There’s nothing more frustrating than knowing that a file exists on your system but not knowing where it is. It’s like losing your car keys or misplacing your phone.
Sometimes you’ll have contextual clues – for example, system configuration files are usually in /etc. But even there, you’ve got 253 directories and subdirectories and over 1,730 files.
Let’s look at some tools to make find files easier.
I’ve setup a Debian 10 VPS and done the following:
- created two users, named frank and mary
- in /home/mary, I’ve created a directory called diary, placed some files in it (entry1.txt, entry2.txt, etc.), and made it mode 700 so only mary (and root) could see files in that directory.
- in /home/frank, I created files called “plan1.txt” and “plan2.txt”, both of which are mode 600, so only frank (and root) can see them.
mlocate (Merging Locate) is a package that builds a global database of files that can be queried to find files. locate has a long history in Unix (1982). slocate was an improvement on locate and mlocate is a further improvement which seeks to operate more quickly and not blow up the filesystem cache when it updates.
mlocate also only shows files that are available to the user, not all files. All these programs run as unpriveleged users, so you needn’t worry that user A is going to see user B’s file called /home/userb/my-secret-diary.txt
To install on Debian:
apt-get install mlocate
When installed, the database is empty, so trying to use the locate command produces an error:
root@vnc:~# locate hosts
locate: can not stat () `/var/lib/mlocate/mlocate.db': No such file or directory
Let’s get the database up to date:
# time updatedb
On an AMD EPYC 7601 with 25GB RAID SSD disk that 95% free, updating the database takes less than a second. For comparison, on 6TB of spinning disk RAID-1 on less-than-enterprise-grade storage with an i3 on my home fileserver, updating the database can take several minutes.
Let’s see what the mlocate database looks like:
root@vnc:~# locate -S
1,433,462 bytes in file names
640,990 bytes used to store database
Now that we’re up to date, I can query. As root:
root@vnc:~# locate hosts
If I wanted to do a case-insensitive locate, I could use locate -i.
Because I’m root, I can see files in mary’s home directory:
# locate entry1.txt
But if I’m frank, I cannot:
# su - frank
$ locate entry1.txt
updatedb will run nightly to update out of /etc/cron/cron.daily/mlocate.
One weakness of locate is that if you create a file during the day, you have to wait until the overnight run of updatedb (or run it manually) before the file is in the database. For real-time queries, we can use find.

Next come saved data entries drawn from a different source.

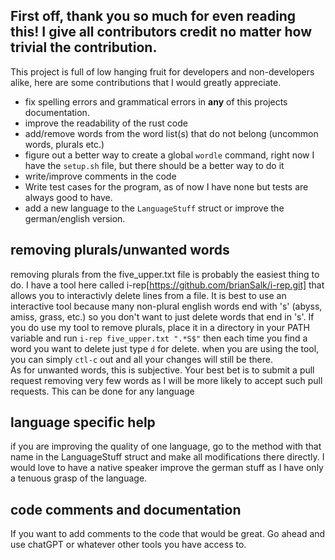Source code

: ## First off, thank you so much for even reading this!  I give all contributors credit no matter how trivial the contribution.  
This project is full of low hanging fruit for developers and non-developers alike, here are some contributions that I would greatly appreciate.  
* fix spelling errors and grammatical errors in **any** of this projects documentation.  
* improve the readability of the rust code  
* add/remove words from the word list(s) that do not belong (uncommon words, plurals etc.)  
* figure out a better way to create a global `wordle` command, right now I have the `setup.sh` file, but there should be a better way to do it  
* write/improve comments in the code  
* Write test cases for the program, as of now I have none but tests are always good to have.
* add a new language to the `LanguageStuff` struct or improve the german/english version.  

## removing plurals/unwanted words
removing plurals from the five_upper.txt file is probably the easiest thing to do.  I have a tool here called i-rep[https://github.com/brianSalk/i-rep.git] that allows you to interactivly delete lines from a file.  It is best to use an interactive tool because many non-plural english words end with 's' (abyss, amiss, grass, etc.) so you don't want to just delete words that end in 's'.  If you do use my tool to remove plurals, place it in a directory in your PATH variable and run `i-rep five_upper.txt ".*S$"` then each time you find a word you want to delete just type `d` for delete.  when you are using the tool, you can simply `ctl-c` out and all your changes will still be there.  
As for unwanted words, this is subjective.  Your best bet is to submit a pull request removing very few words as I will be more likely to accept such pull requests.  This can be done for any language

## language specific help
if you are improving the quality of one language, go to the method with that name in the LanguageStuff struct and make all modifications there directly.  I would love to have a native speaker improve the german stuff as I have only a tenuous grasp of the language.
## code comments and documentation
If you want to add comments to the code that would be great.  Go ahead and use chatGPT or whatever other tools you have access to.
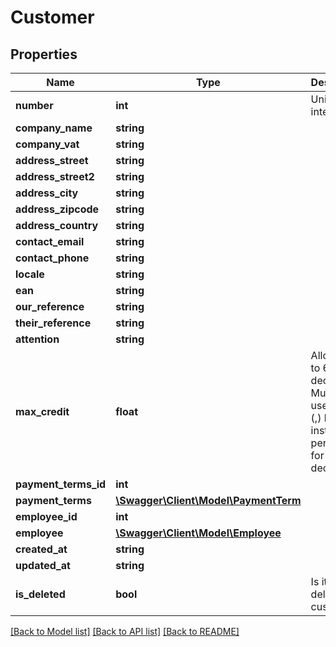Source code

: # Customer

## Properties
Name | Type | Description | Notes
------------ | ------------- | ------------- | -------------
**number** | **int** | Unique integer | [optional] 
**company_name** | **string** |  | [optional] 
**company_vat** | **string** |  | [optional] 
**address_street** | **string** |  | [optional] 
**address_street2** | **string** |  | [optional] 
**address_city** | **string** |  | [optional] 
**address_zipcode** | **string** |  | [optional] 
**address_country** | **string** |  | [optional] 
**contact_email** | **string** |  | [optional] 
**contact_phone** | **string** |  | [optional] 
**locale** | **string** |  | [optional] 
**ean** | **string** |  | [optional] 
**our_reference** | **string** |  | [optional] 
**their_reference** | **string** |  | [optional] 
**attention** | **string** |  | [optional] 
**max_credit** | **float** | Allows up to 6 decimals. Must not use comma (,) but instead a period (.) for decimals. | [optional] 
**payment_terms_id** | **int** |  | [optional] 
**payment_terms** | [**\Swagger\Client\Model\PaymentTerm**](PaymentTerm.md) |  | [optional] 
**employee_id** | **int** |  | [optional] 
**employee** | [**\Swagger\Client\Model\Employee**](Employee.md) |  | [optional] 
**created_at** | **string** |  | [optional] 
**updated_at** | **string** |  | [optional] 
**is_deleted** | **bool** | Is it a deleted customer? | [optional] 

[[Back to Model list]](../README.md#documentation-for-models) [[Back to API list]](../README.md#documentation-for-api-endpoints) [[Back to README]](../README.md)


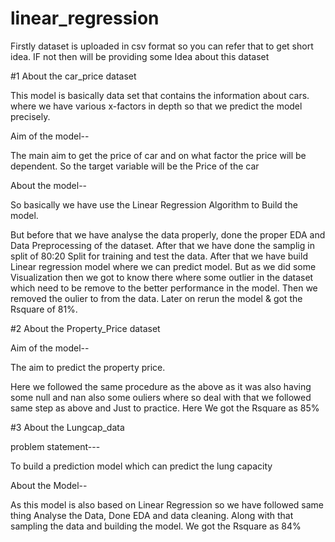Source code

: # linear_regression
Firstly dataset is uploaded in csv format so you can refer that to get short idea.
IF not then will be providing some Idea about this dataset

#1 About the car_price dataset

This model is basically data set that contains the information about cars. 
where we have various x-factors in depth so that we predict the model precisely.

Aim of the model--

The main aim to get the price of car and on what factor the price will be dependent.
So the target variable will be the Price of the car

About the model--

So basically we have use the Linear Regression Algorithm to Build the model.

But before that we have analyse the data properly, done the proper EDA and Data Preprocessing of the dataset.
After that we have done the samplig in split of 80:20 Split for training and test the data.
After that we have build Linear regression model where we can predict model. But as we did some
Visualization then we got to know there where some outlier in the dataset which need to be remove
to the better performance in the model. Then we removed the oulier to from the data.
Later on rerun the model & got the Rsquare of 81%.

#2 About the Property_Price dataset

Aim of the model--

The aim to predict the property price.

Here we followed the same procedure as the above as it was also having some null and nan
also some ouliers where so deal with that we followed same step as above and Just to practice.
Here We got the Rsquare as 85%

#3 About the Lungcap_data

problem statement---

To build a prediction model which can predict the lung capacity

About the Model--

As this model is also based on Linear Regression so we 
have followed same thing Analyse the Data, Done EDA and data cleaning.
Along with that sampling the data and building the model.
We got the Rsquare as 84%

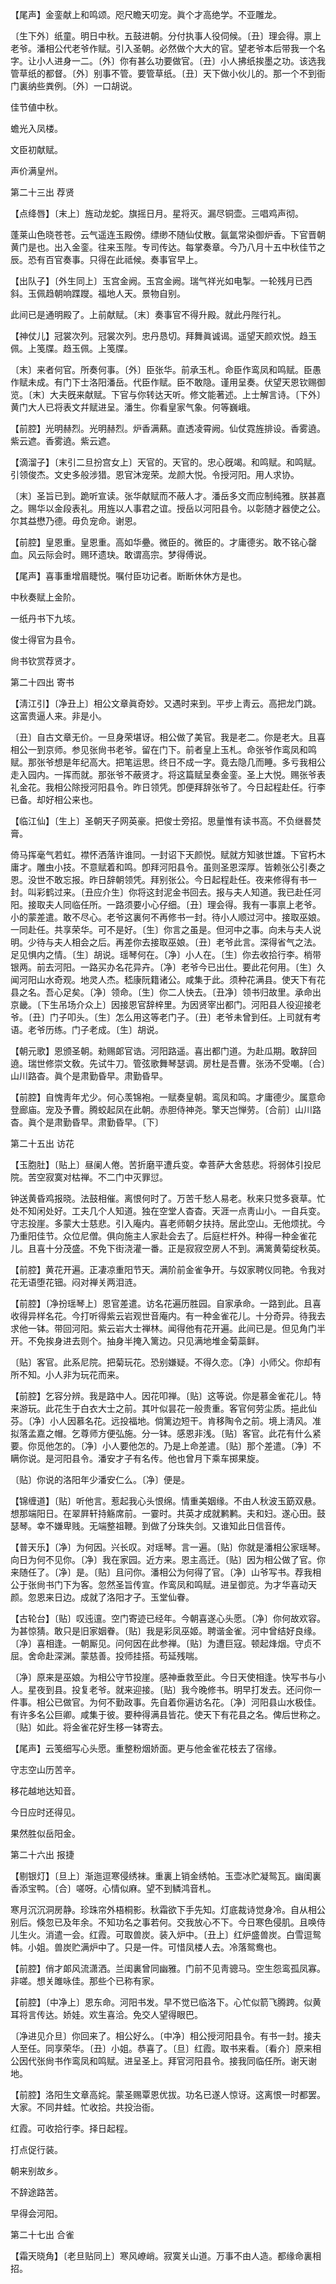 <!-- { "loadSidebar": true } -->
【尾声】金銮献上和鸣颂。咫尺瞻天叨宠。眞个才高绝学。不亚雕龙。

〔生下外〕纸童。明日中秋。五鼓进朝。分付执事人役伺候。〔丑〕理会得。禀上老爷。潘相公代老爷作赋。引入圣朝。必然做个大大的官。望老爷本后带我一个名字。让小人进身一二。〔外〕你有甚么功要做官。〔丑〕小人拂纸挨墨之功。该选我管草纸的都督。〔外〕别事不管。要管草纸。〔丑〕天下做小伙儿的。那一个不到衙门裏纳些粪例。〔外〕一口胡说。 

佳节値中秋。



蟾光入凤楼。

文臣初献赋。



声价满皇州。 

第二十三出
荐贤

【点绛唇】〔末上〕旌动龙蛇。旗摇日月。星将灭。漏尽铜壶。三唱鸡声彻。

蓬莱山色晓苍苍。云气遥连玉殿傍。缥缈不随仙仗散。氤氲常染御炉香。下官晋朝黄门是也。出入金銮。往来玉陛。专司传达。每掌奏章。今乃八月十五中秋佳节之辰。恐有百官奏事。只得在此祗候。奏事官早上。 

【出队子】〔外生同上〕玉宫金阙。玉宫金阙。瑞气祥光如电掣。一轮残月已西斜。玉佩趋朝响蹀躞。福地人天。景物自别。

此间已是通明殿了。上前献赋。〔末〕奏事官不得升殿。就此丹陛行礼。 

【神仗儿】冠裳次列。冠裳次列。忠丹恳切。拜舞眞诚谒。遥望天颜欢悦。趋玉佩。上笺牒。趋玉佩。上笺牒。

〔末〕来者何官。所奏何事。〔外〕臣张华。前承玉札。命臣作鸾凤和鸣赋。臣愚作赋未成。有门下士洛阳潘岳。代臣作赋。臣不敢隐。谨用呈奏。伏望天恩钦赐御览。〔末〕大夫旣来献赋。下官与你转达天听。修文能著述。上士解言诗。〔下外〕黄门大人已将表文幷赋进呈。潘生。你看皇家气象。何等巍峨。 

【前腔】光明赫烈。光明赫烈。炉香满爇。直透凌霄阙。仙仗霓旌排设。香雾遶。紫云遮。香雾遶。紫云遮。

【滴溜子】〔末引二旦扮宫女上〕天官的。天官的。忠心旣竭。和鸣赋。和鸣赋。引领俊杰。文史多般涉猎。恩官沐宠荣。龙颜大悦。令授河阳。用人求协。

〔末〕圣旨已到。跪听宣读。张华献赋而不蔽人才。潘岳多文而应制纯雅。朕甚嘉之。赐华以金段表礼。用旌以人事君之谊。授岳以河阳县令。以彰随才器使之公。尔其益懋乃德。毋负宠命。谢恩。 

【前腔】皇恩重。皇恩重。高如华疉。微臣的。微臣的。才庸德劣。敢不铭心罄血。风云际会时。赐环遗玦。敢谓高宗。梦得傅说。

【尾声】喜事重增眉睫悦。嘱付臣功记者。断断休休方是也。

中秋奏赋上金阶。



一纸丹书下九垓。

俊士得官为县令。



尙书钦赏荐贤才。 

第二十四出
寄书

【淸江引】〔净丑上〕相公文章眞奇妙。又遇时来到。平步上靑云。高把龙门跳。这富贵逼人来。非是小。

〔丑〕自古文章无价。一旦身荣堪讶。相公做了美官。我是老二。你是老大。且喜相公一到京师。参见张尙书老爷。留在门下。前者皇上玉札。命张爷作鸾凤和鸣赋。那张爷想是年纪高大。把笔运思。终日不成一字。竟去隐几而睡。多亏我相公走入园内。一挥而就。那张爷不蔽贤才。将这篇赋呈奏金銮。圣上大悦。赐张爷表礼金花。我相公除授河阳县令。昨日领凭。卽便拜辞张爷了。今日起程赴任。行李已备。却好相公来也。 

【临江仙】〔生上〕圣朝天子网英豪。把俊士旁招。思量惟有读书高。不负继晷焚膏。

倚马挥毫气若虹。襟怀洒落许谁同。一封诏下天颜悦。赋就方知骇世雄。下官朽木庸才。雕虫小技。不意赋着和鸣。卽拜河阳县令。虽则圣恩深厚。皆赖张公引奏之恩。没世不敢忘报。昨日辞朝领凭。拜别张公。今日起程赴任。夜来修得有书一封。叫彩鹤过来。〔丑应介生〕你将这封泥金书回去。报与夫人知道。我已赴任河阳。接取夫人同临任所。一路须要小心仔细。〔丑〕理会得。我有一事禀上老爷。小的蒙差遣。敢不尽心。老爷这裏何不再修书一封。待小人顺过河中。接取巫娘。一同赴任。共享荣华。可不是好。〔生〕你言之虽是。但河中之事。向未与夫人说明。少待与夫人相会之后。再差你去接取巫娘。〔丑〕老爷此言。深得省气之法。足见惧内之情。〔生〕胡说。瑶琴何在。〔净〕小人在。〔生〕你去收拾行李。梢带银两。前去河阳。一路买办名花异卉。〔净〕老爷今已出仕。要此花何用。〔生〕久闻河阳山水奇观。地灵人杰。嵇康阮籍诸公。咸集于此。须种花满县。使天下有花县之名。吾心足矣。〔净〕领命。〔生〕你二人快去。〔丑净〕领书归故里。承命出京畿。〔下生吊场介众上〕因接恩官辞梓里。为因贤宰出都门。河阳县人役迎接老爷。〔丑〕门子叩头。〔生〕怎么用这等老门子。〔丑〕老爷未曾到任。上司就有考语。老爷历练。门子老成。〔生〕胡说。 

【朝元歌】恩颁圣朝。勑赐郞官诰。河阳路遥。喜出都门道。为赴瓜期。敢辞回遶。瑞世修崇文敎。先试牛刀。管弦歌舞琴瑟调。房杜是吾曹。张汤不受嘲。〔合〕山川路杳。眞个是肃勤昏早。肃勤昏早。

【前腔】自愧靑年尤少。何心羡锦袍。一赋奏皇朝。鸾凤和鸣。才庸德少。属意命登廊庙。宠及予曹。腾蛟起凤在此朝。赤胆侍神尧。擎天岂惮劳。〔合前〕山川路杳。眞个是肃勤昏早。肃勤昏早。〔下〕 

第二十五出
访花

【玉胞肚】〔贴上〕昼阑人倦。苦折磨平遭兵变。幸菩萨大舍慈悲。将弱体引投尼院。苦空寂寞对枯禅。不二门中灭罪愆。

钟送黄昏鸡报晓。法鼓相催。离恨何时了。万苦千愁人易老。秋来只觉多衰草。忙处不知闲处好。工夫几个人知道。独在空堂人杳杳。天涯一点靑山小。一自兵变。守志投崖。多蒙大士慈悲。引入庵内。喜老师朝夕扶持。居此空山。无他烦扰。今乃重阳佳节。众位尼僧。俱向施主人家赴会去了。后庭栏杆外。种得一种金雀花儿。且喜十分茂盛。不免下街浇灌一番。正是寂寂空房人不到。满篱黄菊绽秋英。 

【前腔】黄花开遍。正凄凉重阳节天。满阶前金雀争开。与奴家聘仪同艳。令我对花无语堕花钿。闷对禅关两泪涟。

【前腔】〔净扮瑶琴上〕恩官差遣。访名花遍历胜园。自家承命。一路到此。且喜收得异样名花。今打听得紫云岩观世音庵内。有一种金雀花儿。十分奇异。待我去求他一钵。带回河阳。紫云岩大士禅林。闻得他有花开遍。此间已是。但见角门半开。不免挨身进去则个。抽身半掩入篱边。只见满地堆金菊蘂鲜。

〔贴〕客官。此系尼院。把菊玩花。恐别嫌疑。不得久恋。〔净〕小师父。你却有所不知。小人非为玩花而来。 

【前腔】乞容分辨。我是路中人。因花叩禅。〔贴〕这等说。你是慕金雀花儿。特来游玩。此花生于白衣大士之前。其叶似昙花一般贵重。客官何劳尘质。挹此仙芬。〔净〕小人因慕名花。远投福地。倘篱边短干。肯移陶令之前。境上淸风。准拟落孟嘉之帽。乞尊师方便弘施。分一钵。感恩非浅。〔贴〕客官。此花有什么紧要。你觅他怎的。〔净〕小人要他怎的。乃是上命差遣。〔贴〕那个差遣。〔净〕不瞒你说。是河阳县令。潘安才子有名传。他也曾月下乘车掷果旋。

〔贴〕你说的洛阳年少潘安仁么。〔净〕便是。 

【锦缠道】〔贴〕听他言。惹起我心头恨绵。情重美姻缘。不由人秋波玉筯双悬。想那端阳日。在翠屛轩持觞席前。一霎时。共英才成就鹣鹣。夫和妇。遂心田。鼓瑟琴。幸不嫌卑贱。无端整祖鞭。到做了分珠失剑。又谁知此日信音传。

【普天乐】〔净〕为何因。兴长叹。对瑶琴。言一遍。〔贴〕你就是潘相公家瑶琴。向日为何不见你。〔净〕我在家园。近方来。恩主高迁。〔贴〕因为相公做了官。你来随任了。〔净〕是。〔贴〕且问你。潘相公为何得了官。〔净〕山爷写书。荐我相公于张尙书门下为客。忽然圣旨传宣。作鸾凤和鸣赋。进呈御览。为才华喜动天颜。忽恩来日边。成就了洛阳才子。玉堂仙眷。

【古轮台】〔贴〕叹迍邅。空门寄迹已经年。今朝喜遂心头愿。〔净〕你何故欢容。为甚惊猜。敢只是旧家姻眷。〔贴〕我是彩凤巫姬。聘谐金雀。河中曾结好良缘。〔净〕喜相逢。一朝厮见。问何因在此参禅。〔贴〕为遭巨寇。顿起烽烟。守贞不屈。舍命赴深渊。蒙慈善。投师挂搭。苟延残喘。

〔净〕原来是巫娘。为相公守节投崖。感神垂救至此。今日天使相逢。快写书与小人。星夜到县。投复老爷。就来迎接。〔贴〕我今晚修书。明早打发去。还问你一件事。相公已做官。为何不勤政事。先自着你遍访名花。〔净〕河阳县山水极佳。有许多名公巨卿。咸集于彼。要种得满县皆花。使天下有花县之名。俾后世称之。〔贴〕如此。将金雀花好生移一钵寄去。 

【尾声】云笺细写心头愿。重整粉烟娇面。更与他金雀花枝去了宿缘。

守志空山历苦辛。



移花越地达知音。

今日应时还得见。



果然胜似岳阳金。 

第二十六出
报捷

【剔银灯】〔旦上〕渐迤逗寒侵绣袜。重裏上销金绣帕。玉壶冰贮凝鸳瓦。幽闺裏香添宝鸭。〔合〕嗟呀。心情似麻。望不到鳞鸿音札。

寒月沉沉洞房静。珍珠帘外梧桐影。秋霜欲下手先知。灯底裁诗觉身冷。自从相公别后。倏忽已及年余。不知功名之事若何。交我放心不下。今日寒色侵肌。且唤侍儿生火。消遣一会。红霞。可取兽炭。装入炉中。〔丑上〕红炉盛兽炭。白雪逗鸳帏。小姐。兽炭贮满炉中了。只是一件。可惜凤楼人去。冷落鸳鸯也。 

【前腔】俏才郞风流潇洒。兰闺裏曾同幽雅。门前不见靑骢马。空生怨鸾孤凤寡。非嗟。想关雎咏佳。那些个已称有家。

【前腔】〔中净上〕恩东命。河阳书发。早不觉已临洛下。心忙似箭飞腾跨。似黄耳将言传达。娇娃。欢生喜洽。免交人望得眼巴。

〔净进见介旦〕你回来了。相公好么。〔中净〕相公授河阳县令。有书一封。接夫人至任。同享荣华。〔丑〕小姐。恭喜了。〔旦〕红霞。取书来看。〔看介〕原来相公因代张尙书作鸾凤和鸣赋。进呈圣上。拜官河阳县令。接我同临任所。谢天谢地。 

【前腔】洛阳生文章高姹。蒙圣赐覃恩优拔。功名已遂人惊讶。这离恨一时都罢。大家。不同井蛙。忙收拾。共投治衙。

红霞。可收拾行李。择日起程。 

打点促行装。



朝来别故乡。

不辞途路苦。



早得会河阳。 

第二十七出
合雀

【霜天晓角】〔老旦贴同上〕寒风嶛峭。寂寞关山道。万事不由人造。都缘命裏相招。

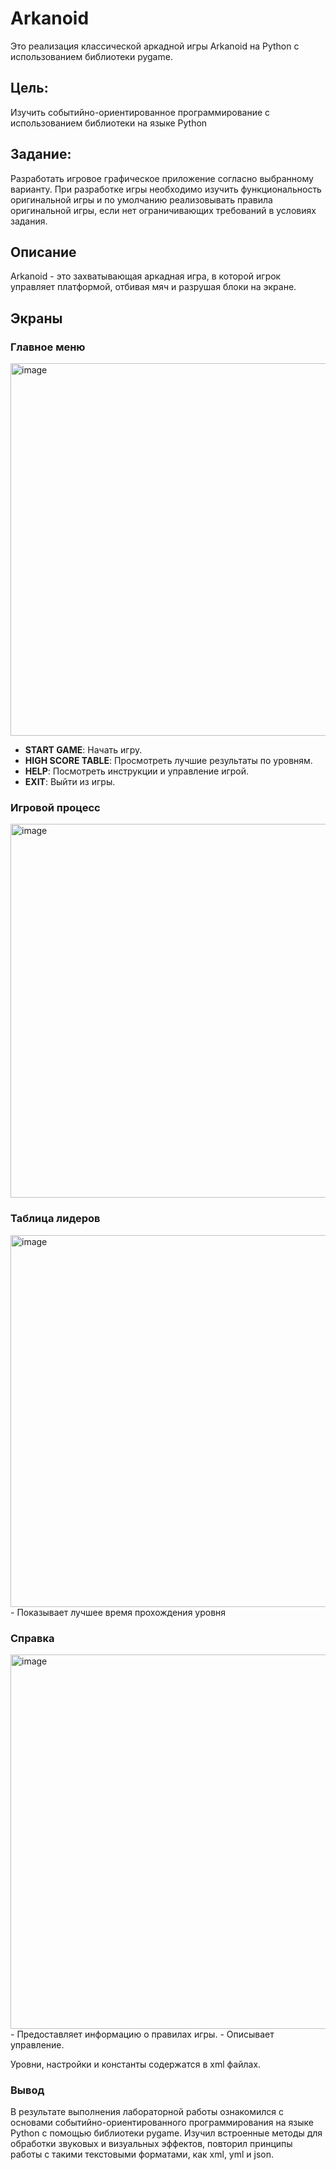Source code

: # Arkanoid

Это реализация классической аркадной игры Arkanoid на Python с использованием библиотеки pygame. 

## Цель:
Изучить событийно-ориентированное программирование с использованием библиотеки на языке Python

## Задание:
Разработать игровое графическое приложение согласно выбранному варианту. При разработке игры необходимо изучить функциональность оригинальной игры и по умолчанию реализовывать правила оригинальной игры, если нет ограничивающих требований в условиях задания.


## Описание

Arkanoid - это захватывающая аркадная игра, в которой игрок управляет платформой, отбивая мяч и разрушая блоки на экране.

## Экраны

### Главное меню
<img width="596" alt="image" src="https://github.com/hinderss/ppois-2-2024/assets/114217203/5cbd0e49-cea5-44f1-9689-3f5986af86df">


- **START GAME**: Начать игру.
- **HIGH SCORE TABLE**: Просмотреть лучшие результаты по уровням.
- **HELP**: Посмотреть инструкции и управление игрой.
- **EXIT**: Выйти из игры.

### Игровой процесс
<img width="598" alt="image" src="https://github.com/hinderss/ppois-2-2024/assets/114217203/501b4035-2a9d-4110-9efa-9784325644e0">

### Таблица лидеров
<img width="595" alt="image" src="https://github.com/hinderss/ppois-2-2024/assets/114217203/fb8800b5-1ede-4f8e-9737-d8f2a9e8080c">
- Показывает лучшее время прохождения уровня

### Справка
<img width="599" alt="image" src="https://github.com/hinderss/ppois-2-2024/assets/114217203/8acdd9d4-1eaf-49a0-b831-6a07a0d738a1">
- Предоставляет информацию о правилах игры.
- Описывает управление.

Уровни, настройки и константы содержатся в xml файлах.

### Вывод
В результате выполнения лабораторной работы ознакомился с основами событийно-ориентированного программирования на языке Python с помощью библиотеки pygame. Изучил встроенные методы для обработки звуковых и визуальных эффектов, повторил принципы работы с такими текстовыми форматами, как xml, yml и json.
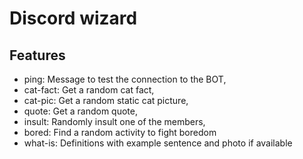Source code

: # Discord wizard
## Features

- ping: Message to test the connection to the BOT,
- cat-fact: Get a random cat fact,
- cat-pic: Get a random static cat picture,
- quote: Get a random quote,
- insult: Randomly insult one of the members,
- bored: Find a random activity to fight boredom
- what-is: Definitions with example sentence and photo if available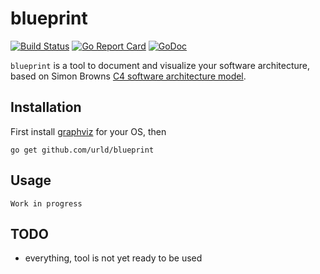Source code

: # blueprint

[![Build Status](https://travis-ci.org/urld/blueprint.svg?branch=master)](https://travis-ci.org/urld/blueprint)
[![Go Report Card](https://goreportcard.com/badge/github.com/urld/blueprint)](https://goreportcard.com/report/github.com/urld/blueprint)
[![GoDoc](https://godoc.org/github.com/urld/blueprint?status.svg)](https://godoc.org/github.com/urld/blueprint)

`blueprint` is a tool to document and visualize your software architecture, based on Simon Browns [C4 software architecture model](https://www.structurizr.com/help/c4).

## Installation

First install [graphviz](http://graphviz.org/Download.php) for your OS, then

	go get github.com/urld/blueprint

## Usage

	Work in progress

## TODO

* everything, tool is not yet ready to be used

Find is a very old Linux command that goes back to Unix version 5 (1978!). It does a real-time search of filesystems. Unlike locate, you can search with criteria besides just a name.
The general format for find is
find PATH EXPRESSIONS... ACTIONS...
Let’s say I wanted to find /etc/passwd. I would type:
find /etc -name passwd -print
- “go look in the /etc directory and all its subdirectories”
- “match files named ‘passwd’”
- “print out each file you find”
Here are the results:
# find /etc -name passwd -print
The -print is optional so if you leave it off, you’ll get the same result.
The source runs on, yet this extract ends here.